Before he found himself on the Al-Shahaniya racetrack on the outskirts of Doha, Esan Maruff had never seen a camel race. It was May 2005, and Maruff’s robotics team was on-site for a Qatar-funded research and development project — to make human jockeys obsolete by building a camel-racing robot. It was not a career pivot Maruff had seen coming. “The job was very much an accident,” he said. “I never applied. I never gave my resume to anyone.”

Looking back, he still seems shocked that his new job at a robotics lab dropped him into the middle of one of the region’s most persistent human rights violations: child trafficking.

Children have been groomed to ride camels in the Gulf States since the 1970s, in an endless pursuit for lighter-weight jockeys and faster race times. As camel racing evolved from a traditional Bedouin cultural event into a professional sports industry in the 1980s and ’90s, the demand for new jockeys bred a network of traffickers who bought young boys from debt-ridden families in Pakistan, Bangladesh, and Sudan to sell to stables in the Gulf.
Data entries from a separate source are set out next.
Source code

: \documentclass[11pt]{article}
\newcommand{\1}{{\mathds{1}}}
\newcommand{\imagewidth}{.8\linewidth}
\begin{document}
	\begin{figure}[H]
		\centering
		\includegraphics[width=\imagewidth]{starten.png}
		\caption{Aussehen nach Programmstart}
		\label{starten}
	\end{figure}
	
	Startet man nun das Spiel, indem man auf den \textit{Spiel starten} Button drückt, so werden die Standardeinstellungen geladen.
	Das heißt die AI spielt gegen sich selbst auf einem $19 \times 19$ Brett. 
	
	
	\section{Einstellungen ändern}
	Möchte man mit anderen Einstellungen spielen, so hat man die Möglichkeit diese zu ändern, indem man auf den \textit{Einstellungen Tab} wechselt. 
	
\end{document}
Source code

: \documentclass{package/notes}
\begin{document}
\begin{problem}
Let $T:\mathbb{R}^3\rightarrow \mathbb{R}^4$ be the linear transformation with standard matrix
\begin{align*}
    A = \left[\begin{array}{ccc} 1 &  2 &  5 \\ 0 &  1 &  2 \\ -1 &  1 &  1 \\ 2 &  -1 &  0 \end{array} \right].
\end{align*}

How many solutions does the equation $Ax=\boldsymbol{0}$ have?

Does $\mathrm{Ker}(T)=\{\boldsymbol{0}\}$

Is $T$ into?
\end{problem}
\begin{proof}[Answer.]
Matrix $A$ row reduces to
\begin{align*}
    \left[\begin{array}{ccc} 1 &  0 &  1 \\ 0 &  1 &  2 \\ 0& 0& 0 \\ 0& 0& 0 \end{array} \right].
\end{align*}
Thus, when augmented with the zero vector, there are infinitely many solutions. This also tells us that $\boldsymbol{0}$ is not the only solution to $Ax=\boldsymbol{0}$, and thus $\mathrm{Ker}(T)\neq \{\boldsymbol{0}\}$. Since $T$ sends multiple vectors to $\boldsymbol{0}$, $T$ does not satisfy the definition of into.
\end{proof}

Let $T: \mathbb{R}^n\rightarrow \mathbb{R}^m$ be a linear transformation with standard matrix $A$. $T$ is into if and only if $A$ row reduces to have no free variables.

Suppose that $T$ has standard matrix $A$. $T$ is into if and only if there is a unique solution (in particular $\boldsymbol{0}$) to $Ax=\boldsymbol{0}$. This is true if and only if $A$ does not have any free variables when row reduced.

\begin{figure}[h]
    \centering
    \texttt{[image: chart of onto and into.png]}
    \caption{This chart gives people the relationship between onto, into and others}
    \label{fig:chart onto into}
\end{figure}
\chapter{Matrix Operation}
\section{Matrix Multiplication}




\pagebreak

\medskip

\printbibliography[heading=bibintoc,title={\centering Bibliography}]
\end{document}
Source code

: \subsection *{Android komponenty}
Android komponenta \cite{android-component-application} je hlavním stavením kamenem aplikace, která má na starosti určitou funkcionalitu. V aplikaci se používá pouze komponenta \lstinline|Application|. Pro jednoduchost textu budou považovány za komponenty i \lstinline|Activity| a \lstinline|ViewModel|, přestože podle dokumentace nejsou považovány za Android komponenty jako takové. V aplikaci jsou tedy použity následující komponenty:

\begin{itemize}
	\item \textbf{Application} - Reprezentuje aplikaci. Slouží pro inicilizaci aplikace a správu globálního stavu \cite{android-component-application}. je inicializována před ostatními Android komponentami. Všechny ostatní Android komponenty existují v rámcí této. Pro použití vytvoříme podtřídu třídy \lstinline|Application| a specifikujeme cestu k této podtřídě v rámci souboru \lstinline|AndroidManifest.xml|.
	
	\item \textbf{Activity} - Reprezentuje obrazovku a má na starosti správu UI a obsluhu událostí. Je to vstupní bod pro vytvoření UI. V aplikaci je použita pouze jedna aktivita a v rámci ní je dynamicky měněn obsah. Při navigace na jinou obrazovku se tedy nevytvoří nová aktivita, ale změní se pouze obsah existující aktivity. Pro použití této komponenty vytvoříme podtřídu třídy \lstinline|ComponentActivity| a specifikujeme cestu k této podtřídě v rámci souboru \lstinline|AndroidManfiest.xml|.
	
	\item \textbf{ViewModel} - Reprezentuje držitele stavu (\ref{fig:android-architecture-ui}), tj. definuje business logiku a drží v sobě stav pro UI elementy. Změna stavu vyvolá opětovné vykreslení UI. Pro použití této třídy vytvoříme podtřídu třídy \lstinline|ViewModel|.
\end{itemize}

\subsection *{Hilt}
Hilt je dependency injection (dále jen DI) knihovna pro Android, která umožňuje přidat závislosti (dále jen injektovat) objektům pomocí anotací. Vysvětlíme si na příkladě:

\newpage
Racing injuries, physical abuse, inhumane living conditions, and deaths were all documented by human rights organizations in jockey camps, called ousbah, where children as young as three were held. By 2005, after mounting international pressure, the United Arab Emirates (UAE) and Qatar had instituted enforceable bans prohibiting jockeys under the age of 18, but camel owners resisted. That’s when the Qatari government decided to fund a robotics intervention.

When the assignment for a camel-racing robot landed at the Robotics Academy of Qatar for Bright Inventions (RAQBI), human rights weren’t on the minds of its engineers. “The Qatar Development Bank was developing the robotics industry [by funding RAQBI]. We were thinking of this as a test project for our roboticists,” said Maruff, who was the head of IT and robotics on the project. An established Swiss engineering firm, K-Team, had already made early attempts at building an automated jockey, but camel owners disapproved of its heavy, human-sized prototype and its hefty price tag.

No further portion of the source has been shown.